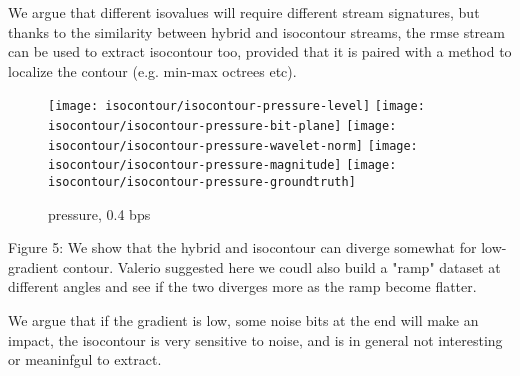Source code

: We argue that different isovalues will require different stream signatures, but thanks to the
similarity between hybrid and isocontour streams, the rmse stream can be used to extract isocontour
too, provided that it is paired with a method to localize the contour (e.g. min-max octrees etc).

\begin{figure}[h]
	\centering
	{\texttt{[image: isocontour/isocontour-pressure-level]}}
	{\texttt{[image: isocontour/isocontour-pressure-bit-plane]}}
	{\texttt{[image: isocontour/isocontour-pressure-wavelet-norm]}}
	{\texttt{[image: isocontour/isocontour-pressure-magnitude]}}
	{\texttt{[image: isocontour/isocontour-pressure-groundtruth]}}
	\caption{pressure, 0.4 bps}
	\label{fig:isocontour-plots}
\end{figure}

Figure 5: We show that the hybrid and isocontour can diverge somewhat for low-gradient contour.
Valerio suggested here we coudl also build a "ramp" dataset at different angles and see if the two
diverges more as the ramp become flatter.

We argue that if the gradient is low, some noise bits at the end will make an impact, the isocontour
is very sensitive to noise, and is in general not interesting or meaninfgul to extract.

============================================================

| WHAT THE TASK ASKS |
If a line in the records contains "texttt", report it.

| RESPONSE FOR THIS EXERCISE |
	{\texttt{[image: isocontour/isocontour-pressure-level]}}
	{\texttt{[image: isocontour/isocontour-pressure-bit-plane]}}
	{\texttt{[image: isocontour/isocontour-pressure-wavelet-norm]}}
	{\texttt{[image: isocontour/isocontour-pressure-magnitude]}}
	{\texttt{[image: isocontour/isocontour-pressure-groundtruth]}}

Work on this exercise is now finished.